→ **DATA LISTING**:
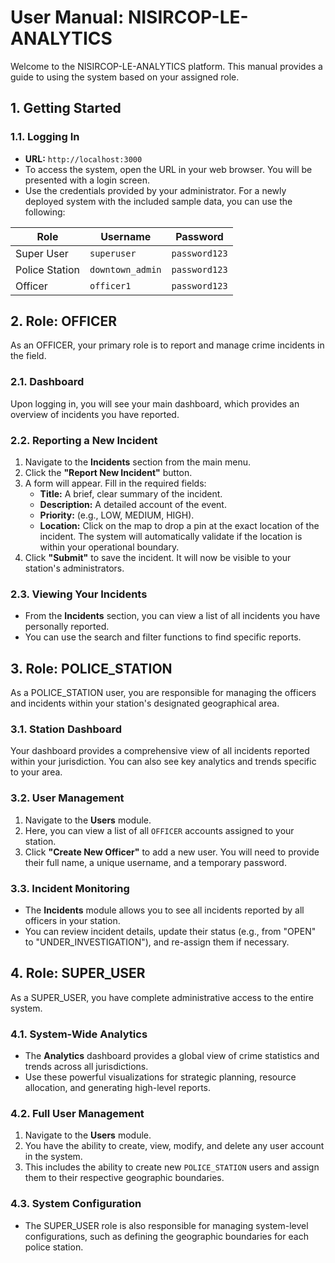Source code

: # User Manual: NISIRCOP-LE-ANALYTICS

Welcome to the NISIRCOP-LE-ANALYTICS platform. This manual provides a guide to using the system based on your assigned role.

## 1. Getting Started

### 1.1. Logging In
- **URL:** `http://localhost:3000`
- To access the system, open the URL in your web browser. You will be presented with a login screen.
- Use the credentials provided by your administrator. For a newly deployed system with the included sample data, you can use the following:

| Role             | Username         | Password      |
|------------------|------------------|---------------|
| Super User       | `superuser`      | `password123` |
| Police Station   | `downtown_admin` | `password123` |
| Officer          | `officer1`       | `password123` |

## 2. Role: OFFICER

As an OFFICER, your primary role is to report and manage crime incidents in the field.

### 2.1. Dashboard
Upon logging in, you will see your main dashboard, which provides an overview of incidents you have reported.

### 2.2. Reporting a New Incident
1.  Navigate to the **Incidents** section from the main menu.
2.  Click the **"Report New Incident"** button.
3.  A form will appear. Fill in the required fields:
    -   **Title:** A brief, clear summary of the incident.
    -   **Description:** A detailed account of the event.
    -   **Priority:** (e.g., LOW, MEDIUM, HIGH).
    -   **Location:** Click on the map to drop a pin at the exact location of the incident. The system will automatically validate if the location is within your operational boundary.
4.  Click **"Submit"** to save the incident. It will now be visible to your station's administrators.

### 2.3. Viewing Your Incidents
-   From the **Incidents** section, you can view a list of all incidents you have personally reported.
-   You can use the search and filter functions to find specific reports.

## 3. Role: POLICE_STATION

As a POLICE_STATION user, you are responsible for managing the officers and incidents within your station's designated geographical area.

### 3.1. Station Dashboard
Your dashboard provides a comprehensive view of all incidents reported within your jurisdiction. You can also see key analytics and trends specific to your area.

### 3.2. User Management
1.  Navigate to the **Users** module.
2.  Here, you can view a list of all `OFFICER` accounts assigned to your station.
3.  Click **"Create New Officer"** to add a new user. You will need to provide their full name, a unique username, and a temporary password.

### 3.3. Incident Monitoring
-   The **Incidents** module allows you to see all incidents reported by all officers in your station.
-   You can review incident details, update their status (e.g., from "OPEN" to "UNDER_INVESTIGATION"), and re-assign them if necessary.

## 4. Role: SUPER_USER

As a SUPER_USER, you have complete administrative access to the entire system.

### 4.1. System-Wide Analytics
-   The **Analytics** dashboard provides a global view of crime statistics and trends across all jurisdictions.
-   Use these powerful visualizations for strategic planning, resource allocation, and generating high-level reports.

### 4.2. Full User Management
1.  Navigate to the **Users** module.
2.  You have the ability to create, view, modify, and delete any user account in the system.
3.  This includes the ability to create new `POLICE_STATION` users and assign them to their respective geographic boundaries.

### 4.3. System Configuration
-   The SUPER_USER role is also responsible for managing system-level configurations, such as defining the geographic boundaries for each police station.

→ **AIM OF THE EXERCISE**: Give the records back verbatim, pictures excluded.

→ **YOUR SOLUTION**:
Source code

: # User Manual: NISIRCOP-LE-ANALYTICS

Welcome to the NISIRCOP-LE-ANALYTICS platform. This manual provides a guide to using the system based on your assigned role.

## 1. Getting Started

### 1.1. Logging In
- **URL:** `http://localhost:3000`
- To access the system, open the URL in your web browser. You will be presented with a login screen.
- Use the credentials provided by your administrator. For a newly deployed system with the included sample data, you can use the following:

| Role             | Username         | Password      |
|------------------|------------------|---------------|
| Super User       | `superuser`      | `password123` |
| Police Station   | `downtown_admin` | `password123` |
| Officer          | `officer1`       | `password123` |

## 2. Role: OFFICER

As an OFFICER, your primary role is to report and manage crime incidents in the field.

### 2.1. Dashboard
Upon logging in, you will see your main dashboard, which provides an overview of incidents you have reported.

### 2.2. Reporting a New Incident
1.  Navigate to the **Incidents** section from the main menu.
2.  Click the **"Report New Incident"** button.
3.  A form will appear. Fill in the required fields:
    -   **Title:** A brief, clear summary of the incident.
    -   **Description:** A detailed account of the event.
    -   **Priority:** (e.g., LOW, MEDIUM, HIGH).
    -   **Location:** Click on the map to drop a pin at the exact location of the incident. The system will automatically validate if the location is within your operational boundary.
4.  Click **"Submit"** to save the incident. It will now be visible to your station's administrators.

### 2.3. Viewing Your Incidents
-   From the **Incidents** section, you can view a list of all incidents you have personally reported.
-   You can use the search and filter functions to find specific reports.

## 3. Role: POLICE_STATION

As a POLICE_STATION user, you are responsible for managing the officers and incidents within your station's designated geographical area.

### 3.1. Station Dashboard
Your dashboard provides a comprehensive view of all incidents reported within your jurisdiction. You can also see key analytics and trends specific to your area.

### 3.2. User Management
1.  Navigate to the **Users** module.
2.  Here, you can view a list of all `OFFICER` accounts assigned to your station.
3.  Click **"Create New Officer"** to add a new user. You will need to provide their full name, a unique username, and a temporary password.

### 3.3. Incident Monitoring
-   The **Incidents** module allows you to see all incidents reported by all officers in your station.
-   You can review incident details, update their status (e.g., from "OPEN" to "UNDER_INVESTIGATION"), and re-assign them if necessary.

## 4. Role: SUPER_USER

As a SUPER_USER, you have complete administrative access to the entire system.

### 4.1. System-Wide Analytics
-   The **Analytics** dashboard provides a global view of crime statistics and trends across all jurisdictions.
-   Use these powerful visualizations for strategic planning, resource allocation, and generating high-level reports.

### 4.2. Full User Management
1.  Navigate to the **Users** module.
2.  You have the ability to create, view, modify, and delete any user account in the system.
3.  This includes the ability to create new `POLICE_STATION` users and assign them to their respective geographic boundaries.

### 4.3. System Configuration
-   The SUPER_USER role is also responsible for managing system-level configurations, such as defining the geographic boundaries for each police station.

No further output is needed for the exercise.